TASK INSTRUCTIONS →
Your task is to repeat exactly the lines below between the line holding "- 카프라클 사용하면 데이터 스트림을 한 곳에서 실시간으로 관리할 수 있다." and the line holding "### Production Environment", inclusive, and only those.

RECORDED DATA →
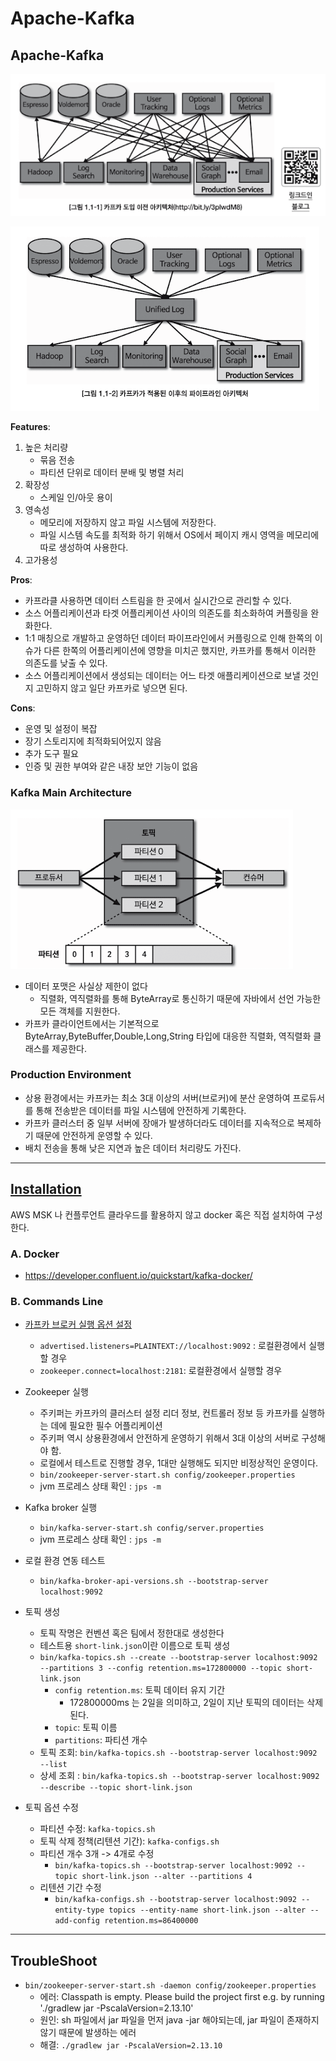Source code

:# Apache-Kafka

## Apache-Kafka

![before-kafka](./images/before-kafka.png)

![after-kafka](./images/after-kafka.png)

**Features**:
1. 높은 처리량
   - 묶음 전송
   - 파티션 단위로 데이터 분배 및 병렬 처리
2. 확장성
   - 스케일 인/아웃 용이
3. 영속성
   -   메모리에 저장하지 않고 파일 시스템에 저장한다.
   -   파일 시스템 속도를 최적화 하기 위해서 OS에서 페이지 캐시 영역을 메모리에 따로 생성하여 사용한다.
4. 고가용성
   

**Pros**:
- 카프라클 사용하면 데이터 스트림을 한 곳에서 실시간으로 관리할 수 있다.
- 소스 어플리케이션과 타겟 어플리케이션 사이의 의존도를 최소화하여 커플링을 완화한다.
- 1:1 매칭으로 개발하고 운영하던 데이터 파이프라인에서 커플링으로 인해 한쪽의 이슈가 다른 한쪽의 어플리케이션에 영향을 미치곤 했지만, 카프카를 통해서 이러한 의존도를 낮출 수 있다.
- 소스 어플리케이션에서 생성되는 데이터는 어느 타겟 애플리케이션으로 보낼 것인지 고민하지 않고 일단 카프카로 넣으면 된다.

**Cons**:
- 운영 및 설정이 복잡
- 장기 스토리지에 최적화되어있지 않음
- 추가 도구 필요
- 인증 및 권한 부여와 같은 내장 보안 기능이 없음


### Kafka Main Architecture

![topic-architecture](./images/kafka-topic.png)

- 데이터 포맷은 사실상 제한이 없다
  - 직렬화, 역직렬화를 통해 ByteArray로 통신하기 때문에 자바에서 선언 가능한 모든 객체를 지원한다.
- 카프카 클라이언트에서는 기본적으로 ByteArray,ByteBuffer,Double,Long,String 타입에 대응한 직렬화, 역직렬화 클래스를 제공한다.

### Production Environment

- 상용 환경에서는 카프카는 최소 3대 이상의 서버(브로커)에 분산 운영하여 프로듀서를 통해 전송받은 데이터를 파일 시스템에 안전하게 기록한다.
- 카프카 클러스터 중 일부 서버에 장애가 발생하더라도 데이터를 지속적으로 복제하기 때문에 안전하게 운영할 수 있다.
- 배치 전송을 통해 낮은 지연과 높은 데이터 처리량도 가진다.

---

##  [Installation](https://kafka.apache.org/downloads)

AWS MSK 나 컨플루언트 클라우드를 활용하지 않고 docker 혹은 직접 설치하여 구성한다.

###  A. Docker

- https://developer.confluent.io/quickstart/kafka-docker/


###  B. Commands Line

- [카프카 브로커 실행 옵션 설정](./server.properties)
    - `advertised.listeners=PLAINTEXT://localhost:9092` : 로컬환경에서 실행할 경우
    -  `zookeeper.connect=localhost:2181`: 로컬환경에서 실행할 경우
  

- Zookeeper 실행
  -   주키퍼는 카프카의 클러스터 설정 리더 정보, 컨트롤러 정보 등 카프카를 실행하는 데에 필요한 필수 어플리케이션
  -   주키퍼 역시 상용환경에서 안전하게 운영하기 위해서 3대 이상의 서버로 구성해야 함.
  -   로컬에서 테스트로 진행할 경우, 1대만 실행해도 되지만 비정상적인 운영이다.
  -   `bin/zookeeper-server-start.sh config/zookeeper.properties`
  -   jvm 프로레스 상태 확인 : `jps -m`


- Kafka broker 실행
  - `bin/kafka-server-start.sh config/server.properties`
  -   jvm 프로레스 상태 확인 : `jps -m`


- 로컬 환경 연동 테스트
  - `bin/kafka-broker-api-versions.sh --bootstrap-server localhost:9092`

- 토픽 생성
  - 토픽 작명은 컨벤션 혹은 팀에서 정한대로 생성한다
  - 테스트용 `short-link.json`이란 이름으로 토픽 생성
  - `bin/kafka-topics.sh --create --bootstrap-server localhost:9092 --partitions 3 --config retention.ms=172800000 --topic short-link.json`
    - `config retention.ms`: 토픽 데이터 유지 기간
      - 172800000ms 는 2일을 의미하고, 2일이 지난 토픽의 데이터는 삭제된다.
    - `topic`: 토픽 이름
    - `partitions`: 파티션 개수
  - 토픽 조회: `bin/kafka-topics.sh --bootstrap-server localhost:9092 --list`
  - 상세 조회 : `bin/kafka-topics.sh --bootstrap-server localhost:9092 --describe --topic short-link.json`

- 토픽 옵션 수정
  - 파티션 수정: `kafka-topics.sh`
  - 토픽 삭제 정책(리텐션 기간): `kafka-configs.sh`
  - 파티션 개수 3개 -> 4개로 수정
    - `bin/kafka-topics.sh --bootstrap-server localhost:9092 --topic short-link.json --alter --partitions 4`
  - 리텐션 기간 수정
    - `bin/kafka-configs.sh --bootstrap-server localhost:9092 --entity-type topics --entity-name short-link.json --alter --add-config retention.ms=86400000`

---

## TroubleShoot

-  `bin/zookeeper-server-start.sh -daemon config/zookeeper.properties`
   - 에러: Classpath is empty. Please build the project first e.g. by running './gradlew jar -PscalaVersion=2.13.10'
   - 원인: sh 파일에서 jar 파일을 먼저 java -jar 해야되는데, jar 파일이 존재하지 않기  때문에 발생하는 에러
   - 해결: `./gradlew jar -PscalaVersion=2.13.10`

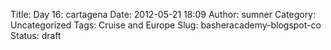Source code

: Title: Day 16: cartagena
Date: 2012-05-21 18:09
Author: sumner
Category: Uncategorized
Tags: Cruise and Europe
Slug: basheracademy-blogspot-co
Status: draft


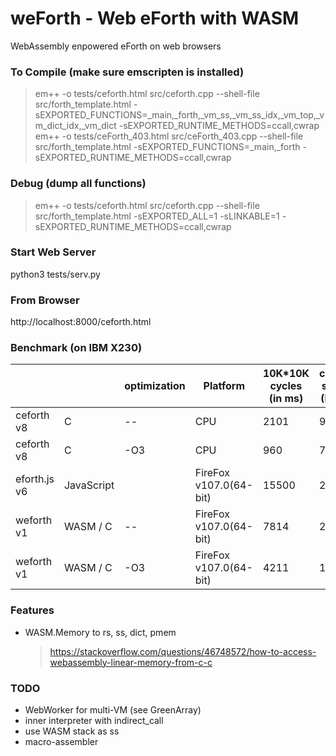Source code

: # weForth - Web eForth with WASM

WebAssembly enpowered eForth on web browsers

### To Compile (make sure emscripten is installed)
> em++ -o tests/ceforth.html src/ceforth.cpp --shell-file src/forth_template.html -sEXPORTED_FUNCTIONS=_main,_forth,_vm_ss,_vm_ss_idx,_vm_top,_vm_dict_idx,_vm_dict -sEXPORTED_RUNTIME_METHODS=ccall,cwrap
> em++ -o tests/ceForth_403.html src/ceForth_403.cpp --shell-file src/forth_template.html -sEXPORTED_FUNCTIONS=_main,_forth -sEXPORTED_RUNTIME_METHODS=ccall,cwrap

### Debug (dump all functions)
> em++ -o tests/ceforth.html src/ceforth.cpp --shell-file src/forth_template.html -sEXPORTED_ALL=1 -sLINKABLE=1 -sEXPORTED_RUNTIME_METHODS=ccall,cwrap

### Start Web Server
python3 tests/serv.py

### From Browser
http://localhost:8000/ceforth.html

### Benchmark (on IBM X230)
|||optimization|Platform|10K*10K cycles (in ms)|code size (KB)|
|---|---|---|---|---|---|
|ceforth v8|C|--|CPU|2101|91|
|ceforth v8|C|-O3|CPU|960|74|
|eforth.js v6|JavaScript||FireFox v107.0(64-bit)|15500|20|
|weforth v1|WASM / C|--|FireFox v107.0(64-bit)|7814|237|
|weforth v1|WASM / C|-O3|FireFox v107.0(64-bit)|4211|173|

### Features
* WASM.Memory to rs, ss, dict, pmem
  > https://stackoverflow.com/questions/46748572/how-to-access-webassembly-linear-memory-from-c-c

### TODO
* WebWorker for multi-VM (see GreenArray)
* inner interpreter with indirect_call
* use WASM stack as ss
* macro-assembler
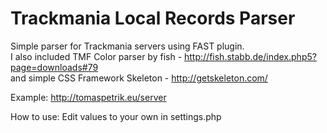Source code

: # Trackmania Local Records Parser

Simple parser for Trackmania servers using FAST plugin. <br>
I also included TMF Color parser by fish - http://fish.stabb.de/index.php5?page=downloads#79 <br>
and simple CSS Framework Skeleton - http://getskeleton.com/

Example: http://tomaspetrik.eu/server

How to use: Edit values to your own in settings.php
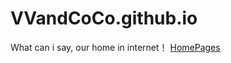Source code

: # VVandCoCo.github.io
What can i say, our home in internet！
[HomePages](https://vvandcoco.github.io/)
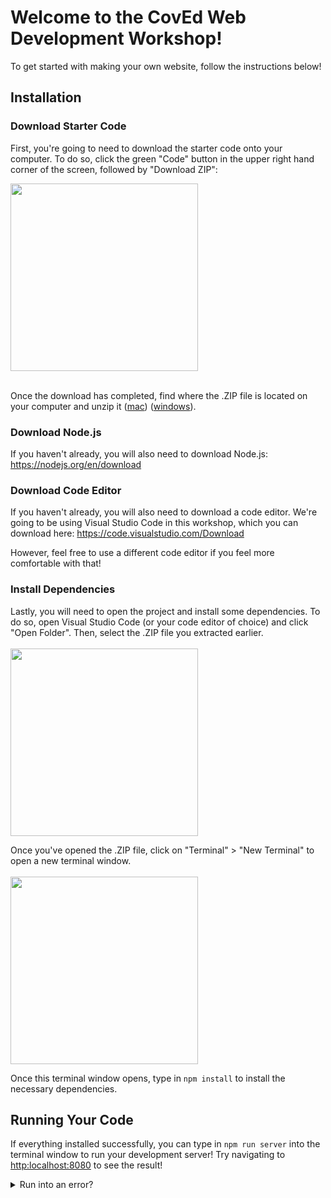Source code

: # Welcome to the CovEd Web Development Workshop!

To get started with making your own website, follow the instructions below!

## Installation

### Download Starter Code

First, you're going to need to download the starter code onto your computer. To do so, click the green "Code" button in the upper right hand corner of the screen, followed by "Download ZIP":

<img src="https://github.com/jacksonmoody/coved-workshop/assets/56370370/78155395-3654-4b0b-b19b-059e520ce458" width="300">
<br><br>

Once the download has completed, find where the .ZIP file is located on your computer and unzip it ([mac](https://support.apple.com/guide/mac-help/zip-and-unzip-files-and-folders-on-mac-mchlp2528/mac)) ([windows](https://support.microsoft.com/en-us/windows/zip-and-unzip-files-f6dde0a7-0fec-8294-e1d3-703ed85e7ebc)).

### Download Node.js

If you haven't already, you will also need to download Node.js: https://nodejs.org/en/download

### Download Code Editor

If you haven't already, you will also need to download a code editor. We're going to be using Visual Studio Code in this workshop, which you can download here: https://code.visualstudio.com/Download

However, feel free to use a different code editor if you feel more comfortable with that!

### Install Dependencies

Lastly, you will need to open the project and install some dependencies. To do so, open Visual Studio Code (or your code editor of choice) and click "Open Folder". Then, select the .ZIP file you extracted earlier.
<br><br>
<img src="https://github.com/jacksonmoody/coved-workshop/assets/56370370/b1a54097-e62f-4ba2-9001-1c6defea5f52" width="300">

Once you've opened the .ZIP file, click on "Terminal" > "New Terminal" to open a new terminal window.
<br><br>
<img src="https://github.com/jacksonmoody/coved-workshop/assets/56370370/b1492e57-333d-4a4e-b731-19fffdcdbec9" width="300">

Once this terminal window opens, type in `npm install` to install the necessary dependencies.

## Running Your Code

If everything installed successfully, you can type in `npm run server` into the terminal window to run your development server! 
Try navigating to [http:localhost:8080](http:localhost:8080) to see the result!

<details>
<summary>Run into an error?</summary>
  
 - If you got an error like `npm command not found`, Node.js is probably not installed. Try following the instructions [here](https://nodejs.org/en/download) to install it. 
  
 - If you get an error like `command not found: http-server`, try running `sudo npm install http-server -g` and then trying again.
  
 - If you run into another error, or if those steps do not fix the error, please ask your instructor for help!
  
</details>
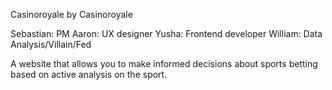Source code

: Casinoroyale by Casinoroyale

Sebastian: PM
Aaron: UX designer
Yusha: Frontend developer
William: Data Analysis/Villain/Fed

A website that allows you to make informed decisions about sports betting based on active analysis on the sport.


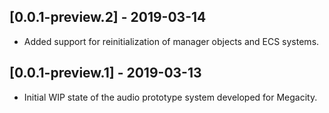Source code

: ## [0.0.1-preview.2] - 2019-03-14
- Added support for reinitialization of manager objects and ECS systems.

## [0.0.1-preview.1] - 2019-03-13
- Initial WIP state of the audio prototype system developed for Megacity.
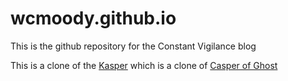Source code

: # wcmoody.github.io

This is the github repository for the Constant Vigilance blog

This is a clone of the [Kasper](https://github.com/ctfhacker/ctfhacker.github.io) which is a clone of [Casper of Ghost](https://github.com/tryghost/casper)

TASK ANSWER →
- 카프라클 사용하면 데이터 스트림을 한 곳에서 실시간으로 관리할 수 있다.
- 소스 어플리케이션과 타겟 어플리케이션 사이의 의존도를 최소화하여 커플링을 완화한다.
- 1:1 매칭으로 개발하고 운영하던 데이터 파이프라인에서 커플링으로 인해 한쪽의 이슈가 다른 한쪽의 어플리케이션에 영향을 미치곤 했지만, 카프카를 통해서 이러한 의존도를 낮출 수 있다.
- 소스 어플리케이션에서 생성되는 데이터는 어느 타겟 애플리케이션으로 보낼 것인지 고민하지 않고 일단 카프카로 넣으면 된다.

**Cons**:
- 운영 및 설정이 복잡
- 장기 스토리지에 최적화되어있지 않음
- 추가 도구 필요
- 인증 및 권한 부여와 같은 내장 보안 기능이 없음


### Kafka Main Architecture

![topic-architecture](./images/kafka-topic.png)

- 데이터 포맷은 사실상 제한이 없다
  - 직렬화, 역직렬화를 통해 ByteArray로 통신하기 때문에 자바에서 선언 가능한 모든 객체를 지원한다.
- 카프카 클라이언트에서는 기본적으로 ByteArray,ByteBuffer,Double,Long,String 타입에 대응한 직렬화, 역직렬화 클래스를 제공한다.

### Production Environment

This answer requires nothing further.